Chicken Tikka Kebab’s

Jyothi Rajesh
Jyothi Rajesh|
Last updated on Jan 12th
Chicken tikka kebab is a delicious recipe which goes pretty well with drinks either at home or at parties. A very popular appetizer, loved by many.
  • Prep Time0Minutes
  • Cooking Time6Hours
  • Serves3people

Recipe Ingredients

  • 500 gram - Boneless thigh chicken (1/2 inch pieces)
  • 1 - Green bell Pepper (Cut into 1 inch square)
  • 1 - Yellow bell pepper (Cut into 1 inch square)
  • 1 - Red onion (Cut into 1 inch square)
  • 2 - Tomatoes (remove seed and cut into 1 inch square)
  • 1/2 - lemon juice
  • 4 tbsp - thick curd
  • 2 tsp - Kashmiri red chilli powder
  • 1/4 tsp - Turmeric powder
  • 1 tsp - Kasoori Methi
  • 1 tsp - Dried mint
  • 1 tsp - Chaat masala powder
  • 3 tbsp - Olive oil
  • 1&1/2 tsp - Ginger and Garlic paste each
  • 2 tsp - Chicken tikka masala
  • Salt to taste

Recipe Preparation

  1. Cut all vegetables and keep aside.
  2. In a bowl add lemon juice, thick curd, kashmiri red chilli powder, turmeric powder, kasoori methi, dried mint, chat masala, ginger garlic paste, olive oil, tikka masala and salt, mix well.
  3. Clean and wash the chicken pieces.

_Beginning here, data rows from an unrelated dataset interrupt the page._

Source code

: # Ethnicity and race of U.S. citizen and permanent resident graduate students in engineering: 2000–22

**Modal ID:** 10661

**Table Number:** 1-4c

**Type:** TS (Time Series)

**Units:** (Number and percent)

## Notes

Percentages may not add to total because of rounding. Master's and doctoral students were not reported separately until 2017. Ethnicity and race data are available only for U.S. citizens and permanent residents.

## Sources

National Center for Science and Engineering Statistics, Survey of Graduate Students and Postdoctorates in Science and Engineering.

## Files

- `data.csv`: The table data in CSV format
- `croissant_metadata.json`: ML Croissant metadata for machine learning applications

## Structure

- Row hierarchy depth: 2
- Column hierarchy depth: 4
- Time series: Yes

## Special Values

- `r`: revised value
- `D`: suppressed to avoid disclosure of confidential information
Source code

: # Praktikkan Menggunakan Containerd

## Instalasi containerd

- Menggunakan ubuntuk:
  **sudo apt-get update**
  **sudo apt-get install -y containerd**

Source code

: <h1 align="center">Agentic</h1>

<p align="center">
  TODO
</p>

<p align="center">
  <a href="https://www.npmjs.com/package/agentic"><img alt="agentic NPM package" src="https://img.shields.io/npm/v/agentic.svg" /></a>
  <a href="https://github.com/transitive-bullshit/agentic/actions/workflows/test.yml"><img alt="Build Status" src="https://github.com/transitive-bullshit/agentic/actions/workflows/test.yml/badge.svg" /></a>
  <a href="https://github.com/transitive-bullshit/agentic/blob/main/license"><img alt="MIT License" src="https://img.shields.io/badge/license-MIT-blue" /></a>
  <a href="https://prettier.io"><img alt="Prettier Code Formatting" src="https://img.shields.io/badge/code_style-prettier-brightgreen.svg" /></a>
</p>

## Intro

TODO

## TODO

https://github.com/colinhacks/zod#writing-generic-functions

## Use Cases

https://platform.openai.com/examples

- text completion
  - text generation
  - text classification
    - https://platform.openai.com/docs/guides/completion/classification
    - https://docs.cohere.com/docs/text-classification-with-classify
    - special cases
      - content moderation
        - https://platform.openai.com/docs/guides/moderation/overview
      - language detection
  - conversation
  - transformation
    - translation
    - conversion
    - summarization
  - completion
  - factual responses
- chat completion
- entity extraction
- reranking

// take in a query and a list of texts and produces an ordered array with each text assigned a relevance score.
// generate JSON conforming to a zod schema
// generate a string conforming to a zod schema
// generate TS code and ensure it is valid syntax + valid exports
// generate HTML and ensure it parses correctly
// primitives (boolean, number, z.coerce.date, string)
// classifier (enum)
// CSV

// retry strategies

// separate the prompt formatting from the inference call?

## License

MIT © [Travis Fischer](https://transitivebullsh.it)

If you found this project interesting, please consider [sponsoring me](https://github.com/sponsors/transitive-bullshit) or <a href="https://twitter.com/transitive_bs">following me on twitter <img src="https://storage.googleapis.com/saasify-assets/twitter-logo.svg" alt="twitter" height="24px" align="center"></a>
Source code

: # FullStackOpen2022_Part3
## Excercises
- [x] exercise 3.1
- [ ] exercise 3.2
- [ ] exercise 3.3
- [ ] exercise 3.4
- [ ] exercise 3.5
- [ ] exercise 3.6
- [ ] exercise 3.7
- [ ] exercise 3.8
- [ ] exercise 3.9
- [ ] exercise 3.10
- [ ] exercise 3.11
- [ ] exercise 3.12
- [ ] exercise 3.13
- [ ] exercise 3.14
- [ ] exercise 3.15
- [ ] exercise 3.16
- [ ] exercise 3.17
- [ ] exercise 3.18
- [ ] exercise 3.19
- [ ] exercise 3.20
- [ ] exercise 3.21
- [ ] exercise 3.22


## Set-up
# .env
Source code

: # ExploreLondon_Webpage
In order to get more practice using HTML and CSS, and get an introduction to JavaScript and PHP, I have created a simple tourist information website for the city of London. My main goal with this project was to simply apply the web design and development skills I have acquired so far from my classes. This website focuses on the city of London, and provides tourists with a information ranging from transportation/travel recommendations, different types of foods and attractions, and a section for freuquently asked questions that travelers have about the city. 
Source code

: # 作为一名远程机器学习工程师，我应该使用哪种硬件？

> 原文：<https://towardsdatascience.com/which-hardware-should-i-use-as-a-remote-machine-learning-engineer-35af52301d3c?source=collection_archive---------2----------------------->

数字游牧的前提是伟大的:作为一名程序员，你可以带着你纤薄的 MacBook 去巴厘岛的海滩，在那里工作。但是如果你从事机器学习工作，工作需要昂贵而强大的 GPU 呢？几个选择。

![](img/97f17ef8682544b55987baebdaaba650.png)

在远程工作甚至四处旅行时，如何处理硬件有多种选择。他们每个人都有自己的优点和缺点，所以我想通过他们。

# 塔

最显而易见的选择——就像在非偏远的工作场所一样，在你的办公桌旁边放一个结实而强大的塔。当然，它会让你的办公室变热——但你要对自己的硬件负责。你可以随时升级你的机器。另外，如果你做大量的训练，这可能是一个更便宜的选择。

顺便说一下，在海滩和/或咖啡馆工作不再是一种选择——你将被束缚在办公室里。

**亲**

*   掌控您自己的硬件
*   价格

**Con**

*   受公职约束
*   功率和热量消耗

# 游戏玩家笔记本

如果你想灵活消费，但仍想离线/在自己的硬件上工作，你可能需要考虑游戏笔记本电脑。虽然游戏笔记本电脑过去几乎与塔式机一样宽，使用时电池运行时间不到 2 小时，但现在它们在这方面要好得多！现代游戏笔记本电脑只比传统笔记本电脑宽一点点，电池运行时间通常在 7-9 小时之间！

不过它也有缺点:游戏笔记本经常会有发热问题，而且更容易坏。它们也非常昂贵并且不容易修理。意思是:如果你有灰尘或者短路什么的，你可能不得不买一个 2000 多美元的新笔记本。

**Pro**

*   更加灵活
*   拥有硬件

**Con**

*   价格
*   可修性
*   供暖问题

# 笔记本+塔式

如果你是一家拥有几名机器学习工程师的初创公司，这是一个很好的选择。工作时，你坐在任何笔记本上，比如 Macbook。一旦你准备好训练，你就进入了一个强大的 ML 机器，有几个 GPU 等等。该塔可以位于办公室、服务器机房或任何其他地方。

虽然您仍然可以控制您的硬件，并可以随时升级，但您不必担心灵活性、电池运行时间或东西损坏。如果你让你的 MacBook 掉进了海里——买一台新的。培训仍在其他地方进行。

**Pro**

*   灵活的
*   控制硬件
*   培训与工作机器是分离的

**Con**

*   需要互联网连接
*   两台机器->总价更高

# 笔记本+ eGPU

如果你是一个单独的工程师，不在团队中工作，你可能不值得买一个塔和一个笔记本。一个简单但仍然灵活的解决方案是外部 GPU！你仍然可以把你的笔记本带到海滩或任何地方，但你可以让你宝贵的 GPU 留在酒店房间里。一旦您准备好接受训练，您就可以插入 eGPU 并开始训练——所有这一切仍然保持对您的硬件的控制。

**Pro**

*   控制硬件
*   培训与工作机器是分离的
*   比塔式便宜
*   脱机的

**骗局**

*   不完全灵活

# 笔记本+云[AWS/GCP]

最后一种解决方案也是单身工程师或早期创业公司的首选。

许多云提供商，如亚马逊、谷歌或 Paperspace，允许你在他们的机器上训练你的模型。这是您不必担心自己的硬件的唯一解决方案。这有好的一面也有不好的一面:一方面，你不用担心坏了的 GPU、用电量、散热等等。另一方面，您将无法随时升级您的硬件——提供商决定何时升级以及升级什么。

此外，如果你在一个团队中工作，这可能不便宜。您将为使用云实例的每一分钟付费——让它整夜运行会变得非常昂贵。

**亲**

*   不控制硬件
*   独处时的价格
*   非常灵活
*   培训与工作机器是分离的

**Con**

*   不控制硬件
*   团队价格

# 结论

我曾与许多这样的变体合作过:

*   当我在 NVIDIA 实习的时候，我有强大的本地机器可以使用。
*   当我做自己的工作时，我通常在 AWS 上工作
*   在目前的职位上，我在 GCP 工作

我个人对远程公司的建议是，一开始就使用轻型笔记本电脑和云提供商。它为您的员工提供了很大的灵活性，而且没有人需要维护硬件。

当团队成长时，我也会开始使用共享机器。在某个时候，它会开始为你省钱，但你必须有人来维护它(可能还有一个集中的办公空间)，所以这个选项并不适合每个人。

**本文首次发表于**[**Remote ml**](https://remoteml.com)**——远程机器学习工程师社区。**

Dry them completely on kitchen towel/paper 2-3 times. make sure it’s completely dry.
  4. Add veggies and chicken pieces to the marination masala and mix well to ensure all the pieces of veggies and chicken are covered with masala.
  5. Cover with a cling film and refrigerate for a minimum of 4 hours, for best results refrigerate over night.
  6. Soak the wooden skewers in water for 15 minutes, this avoids the skewer getting burnt during grill. Preheat the oven to 200 degree C. Arrange the chicken and vegetables cubes onto the skewer.
  7. Cover a baking try with Aluminum foil and grease with oil. Grill the chicken for 15 minute in baking mode. After 15 minutes grease some oil on the chicken, turn them over and broil it for 15 minutes or until golden color.
  8. Keep a watch to ensure it doesn’t get burnt.
  9. Chicken tikka kebab’s are ready. Serve them hot with mint chutney and sliced pickled onions. This is a great party appetizer to please your guests! Enjoy!
My Tip: Cut chicken pieces about 1 inch pieces, do not make them too small or don't leave them too big. I used thick curd, traditionally hung curd would be used. If you have hung curd please use them. Each oven behaves differently. Please adjust the cooking time based on your oven’s performance.